Task brief:
Among the entries that follow, find the lines containing the string "error" and copy them.

◆ ◆ ◆ ◆

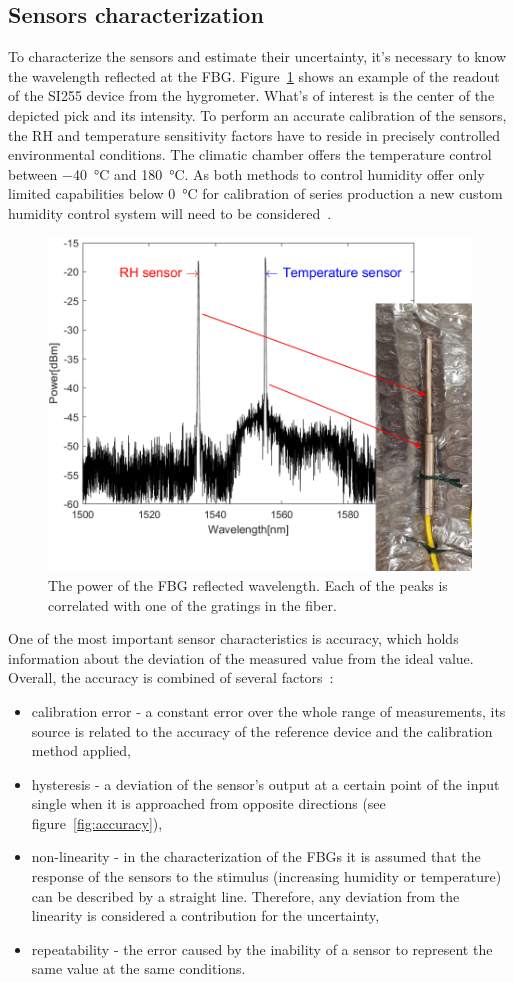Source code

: \subsection{Sensors characterization}
To characterize the sensors and estimate their uncertainty, it's necessary to know the wavelength reflected at the \gls{FBG}. Figure~\ref{fig_hygrometer1} shows an example of the readout of the SI255 device from the hygrometer. What's of interest is the center of the depicted pick and its intensity. To perform an accurate calibration of the sensors, the \gls{RH} and temperature sensitivity factors have to reside in precisely controlled environmental conditions. The climatic chamber offers the temperature control between \SI{-40}{\celsius} and \SI{180}{\celsius}. As both methods to control humidity offer only limited capabilities below \SI{0}{\celsius} for calibration of series production a new custom humidity control system will need to be considered~\cite{Berruti, Veldscholte:2021wjt}. 
\begin{figure}[!h]
\centering
\includegraphics[width=0.6\columnwidth]{Chapter5/images/hygr.png}
\caption{The power of the FBG reflected wavelength. Each of the peaks is correlated with one of the gratings in the fiber.}
\label{fig_hygrometer1}
\end{figure}
One of the most important sensor characteristics is accuracy, which holds information about the deviation of the measured value from the ideal value. Overall, the accuracy is combined of several factors~\cite{sensors_physics}:
\begin{itemize}
    \item calibration error - a constant error over the whole range of measurements, its source is related to the accuracy of the reference device and the calibration method applied,
    \item hysteresis - a deviation of the sensor's output at a certain point of the input single when it is approached from opposite directions (see figure~\ref{fig:accuracy}), 
    \item non-linearity - in the characterization of the \glspl{FBG} it is assumed that the response of the sensors to the stimulus (increasing humidity or temperature) can be described by a straight line. Therefore, any deviation from the linearity is considered a contribution for the uncertainty,
    \item repeatability - the error caused by the inability of a sensor to represent the same value at the same conditions. 
\end{itemize}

◆ ◆ ◆ ◆

Your response:
    \item calibration error - a constant error over the whole range of measurements, its source is related to the accuracy of the reference device and the calibration method applied,
    \item repeatability - the error caused by the inability of a sensor to represent the same value at the same conditions. 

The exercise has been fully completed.